Aqui estão as premissas que levaram a esta conclusão.

O número de mortos da covid-19 nos Estados Unidos é diferente do de outros países, escreve Siler. Mas não da Roménia, como veremos.

De acordo com Deborah Birx, a antiga coordenadora da equipa de controlo da pandemia, “se alguém morre enquanto tem covid-19, consideramo-lo morto de covid-19”.

Desde Abril de 2020, o Ministro da Saúde romeno, Nelu Tătaru, declarou: “Pedimos que em cada concelho todas as mortes que temos sejam consideradas como mortes prováveis causadas pela covid”.

Numa declaração posterior, Nelu Tătaru, explicou: “Em comparação com outros países que relatam – e refiro-me aqui à Alemanha – apenas casos estritamente sem comorbidade de pessoas que morreram de infecção covid, escolhemos, também por recomendação da Organização Mundial de Saúde, que nos pediu para relatar todos os casos de infecção covid, escolhemos também para relatar os casos de pessoas falecidas que também tiveram infecção covid”.

Voltando à análise de Siler, que declara: “Temos de reconhecer que existe uma diferença entre morrer de covid-19 e morrer enquanto se tem covid-19”.

O médico americano lembra-nos que esta é uma das incertezas que os médicos normalmente enfrentam durante a época da gripe.

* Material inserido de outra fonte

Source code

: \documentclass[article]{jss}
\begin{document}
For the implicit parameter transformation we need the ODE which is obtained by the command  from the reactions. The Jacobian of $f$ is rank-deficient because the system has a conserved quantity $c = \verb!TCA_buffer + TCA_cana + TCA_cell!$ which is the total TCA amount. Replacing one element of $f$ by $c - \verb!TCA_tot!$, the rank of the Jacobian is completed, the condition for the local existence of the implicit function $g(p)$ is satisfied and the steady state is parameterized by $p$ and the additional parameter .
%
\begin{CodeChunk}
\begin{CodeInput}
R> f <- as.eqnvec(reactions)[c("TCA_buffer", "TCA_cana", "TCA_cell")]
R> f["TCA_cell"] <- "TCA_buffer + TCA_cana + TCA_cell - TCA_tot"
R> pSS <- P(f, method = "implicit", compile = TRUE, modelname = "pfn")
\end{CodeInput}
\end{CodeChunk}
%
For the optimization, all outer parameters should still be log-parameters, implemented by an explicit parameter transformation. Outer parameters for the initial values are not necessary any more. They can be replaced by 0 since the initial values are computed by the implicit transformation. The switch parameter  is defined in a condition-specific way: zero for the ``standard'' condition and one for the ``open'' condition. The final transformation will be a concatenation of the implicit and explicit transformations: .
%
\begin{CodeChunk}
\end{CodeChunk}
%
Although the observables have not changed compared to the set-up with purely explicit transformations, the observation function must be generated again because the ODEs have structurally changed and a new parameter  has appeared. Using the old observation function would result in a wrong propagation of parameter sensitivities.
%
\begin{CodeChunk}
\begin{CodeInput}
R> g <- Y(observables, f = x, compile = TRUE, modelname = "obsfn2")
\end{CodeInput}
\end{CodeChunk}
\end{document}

Na maioria dos estados americanos, diz Siler, entre 40 a 60% das pessoas que morreram de SRA-CoV-2, o vírus que causa a doença covid-19, eram idosos com problemas médicos que vivem em lares de idosos. Parte do mesmo segmento morre anualmente devido ao vírus sazonal da gripe. Quando isto acontece, quem os matou: a gripe ou o cancro, o ataque cardíaco, o AVC ou os problemas hepáticos?, pergunta legitimamente o médico americano.

A resposta: “Os médicos usam o seu discernimento para completar correctamente a certidão de óbito, mas não qualificam todas as mortes como mortes por gripe”.

De acordo com o CDC, apenas 6% dos que morreram de infecção covid-19 não tinham outras comorbidades. Os outros 94% tinham em média quatro doenças que afectavam a sua saúde. Isto não significa que apenas 6% das mortes tenham sido causadas pela covid-19. Mas não significa que 100% das mortes das pessoas com comorbidades devam ser consideradas como mortes por covid, diz Thomas Siler.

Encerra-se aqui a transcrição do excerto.